JURISDICTION     :   SUPREME COURT OF WESTERN AUSTRALIA

IN CRIMINAL

CITATION: PLOWRIGHT -v- THOMSON [2017] WASC 192 (S)

CORAM:   JENKINS J

HEARD:   ON THE PAPERS

DELIVERED          :   29 AUGUST 2017

FILE NO/S:   SJA 1098 of 2016

BETWEEN:   ROSS EDWARD PAUL PLOWRIGHT

Appellant

AND

LIAM WADE THOMSON
Respondent

ON APPEAL FROM:

Jurisdiction              :  MAGISTRATES COURT OF WESTERN AUSTRALIA

Coram  :MAGISTRATE E LANGDON

File No  :FR 3113 of 2015, FR 3114 of 2015

Catchwords:

Criminal law - Appeal - Unlawful assault - Appeal against conviction and sentence - Appeal dismissed - Costs

Legislation:

Criminal Appeals Act 2004 (WA), s 14, s 20

Result:

Costs order made in favour of the respondent

Category:    B

Representation:

Counsel:

Appellant:     Not applicable

Respondent:     Not applicable

Solicitors:

Appellant:     In person

Respondent:     Director of Public Prosecutions (WA)

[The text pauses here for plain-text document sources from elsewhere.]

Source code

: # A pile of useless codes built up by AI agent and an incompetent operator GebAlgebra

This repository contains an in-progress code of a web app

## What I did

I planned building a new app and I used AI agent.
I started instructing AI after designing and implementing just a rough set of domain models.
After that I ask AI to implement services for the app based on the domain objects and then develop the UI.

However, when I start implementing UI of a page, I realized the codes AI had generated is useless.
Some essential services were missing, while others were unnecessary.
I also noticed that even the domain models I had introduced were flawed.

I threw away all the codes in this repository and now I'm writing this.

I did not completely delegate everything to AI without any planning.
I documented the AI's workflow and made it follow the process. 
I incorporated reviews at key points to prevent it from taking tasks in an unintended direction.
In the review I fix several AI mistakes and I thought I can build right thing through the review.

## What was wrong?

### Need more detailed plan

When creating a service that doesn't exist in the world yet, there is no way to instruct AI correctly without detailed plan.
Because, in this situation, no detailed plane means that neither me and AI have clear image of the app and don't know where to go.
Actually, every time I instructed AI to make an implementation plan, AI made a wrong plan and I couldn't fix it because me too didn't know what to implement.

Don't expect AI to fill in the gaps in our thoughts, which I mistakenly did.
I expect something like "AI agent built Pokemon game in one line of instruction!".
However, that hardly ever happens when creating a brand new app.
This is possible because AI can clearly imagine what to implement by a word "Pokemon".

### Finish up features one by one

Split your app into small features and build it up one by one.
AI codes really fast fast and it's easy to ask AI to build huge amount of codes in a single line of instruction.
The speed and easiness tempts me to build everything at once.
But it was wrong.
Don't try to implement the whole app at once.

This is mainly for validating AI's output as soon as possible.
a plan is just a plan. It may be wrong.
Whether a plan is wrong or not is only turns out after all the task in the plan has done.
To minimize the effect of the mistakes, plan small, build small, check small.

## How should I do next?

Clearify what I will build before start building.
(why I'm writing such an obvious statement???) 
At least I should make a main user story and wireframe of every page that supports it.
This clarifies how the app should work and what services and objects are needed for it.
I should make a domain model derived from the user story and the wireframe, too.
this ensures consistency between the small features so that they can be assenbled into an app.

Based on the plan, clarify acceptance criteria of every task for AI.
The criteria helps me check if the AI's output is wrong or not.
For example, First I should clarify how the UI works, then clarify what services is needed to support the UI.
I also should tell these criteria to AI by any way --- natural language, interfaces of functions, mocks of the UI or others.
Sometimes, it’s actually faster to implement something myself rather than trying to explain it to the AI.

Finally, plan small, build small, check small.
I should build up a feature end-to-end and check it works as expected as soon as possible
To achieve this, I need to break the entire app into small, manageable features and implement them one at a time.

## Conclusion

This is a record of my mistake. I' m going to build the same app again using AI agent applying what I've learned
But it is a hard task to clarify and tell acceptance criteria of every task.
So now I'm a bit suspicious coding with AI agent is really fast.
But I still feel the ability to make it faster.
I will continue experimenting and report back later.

Case(s) referred to in judgment(s):

Plowright v Thomson [2017] WASC 192

Wilson v McDonald [2009] WASCA 39

  1. JENKINS J:  On 17 July 2017, I dismissed the appellant's appeal against his conviction and sentence for unlawful assault:  Plowright v Thomson [2017] WASC 192.

  2. The respondent seeks costs in the sum of $3,023.  This sum is made up of the following parts:

    (1)notice of respondent's intention - $473;

    (2)preparation of case - $350; and

    (3)counsel fee on hearing - $2,200.

    The counsel's fee on hearing, in turn, reflects eight hours work at $275 per hour.

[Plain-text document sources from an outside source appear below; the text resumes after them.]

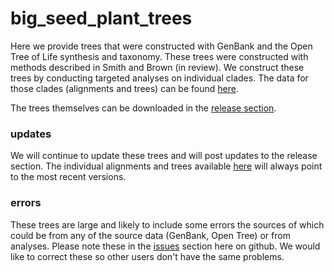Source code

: # big_seed_plant_trees

Here we provide trees that were constructed with GenBank and the Open Tree of Life synthesis and taxonomy. These trees were constructed with methods described in Smith and Brown (in review). We construct these trees by conducting targeted analyses on individual clades. The data for those clades (alignments and trees) can be found [here](http://www-personal.umich.edu/~eebsmith/big_seed_plant_datasets/). 

The trees themselves can be downloaded in the [release section](https://github.com/FePhyFoFum/big_seed_plant_trees/releases). 

### updates
We will continue to update these trees and will post updates to the release section. The individual alignments and trees available [here](http://www-personal.umich.edu/~eebsmith/big_seed_plant_datasets/) will always point to the most recent versions. 

### errors
These trees are large and likely to include some errors the sources of which could be from any of the source data (GenBank, Open Tree) or from analyses. Please note these in the [issues](https://github.com/FePhyFoFum/big_seed_plant_trees/issues) section here on github. We would like to correct these so other users don't have the same problems.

  3. I invited submissions on the question of costs from the respondent.  No submissions were received.

  4. For the reasons which follow, I order that the respondent pay the appellant's costs of the appeal fixed in the sum of $1,923.

  5. The Criminal Appeals Act 2004 (WA) (the Act) s 14(1)(h) provides that in deciding an appeal, the Supreme Court may, amongst other things, make an order as to the costs of the appeal.

  6. The general power to award costs conferred by the Act s 14 is constrained by the Act s 20. However, s 20 does not apply to an application by a respondent police officer, as in this case, for costs incurred in responding to an offender appeal.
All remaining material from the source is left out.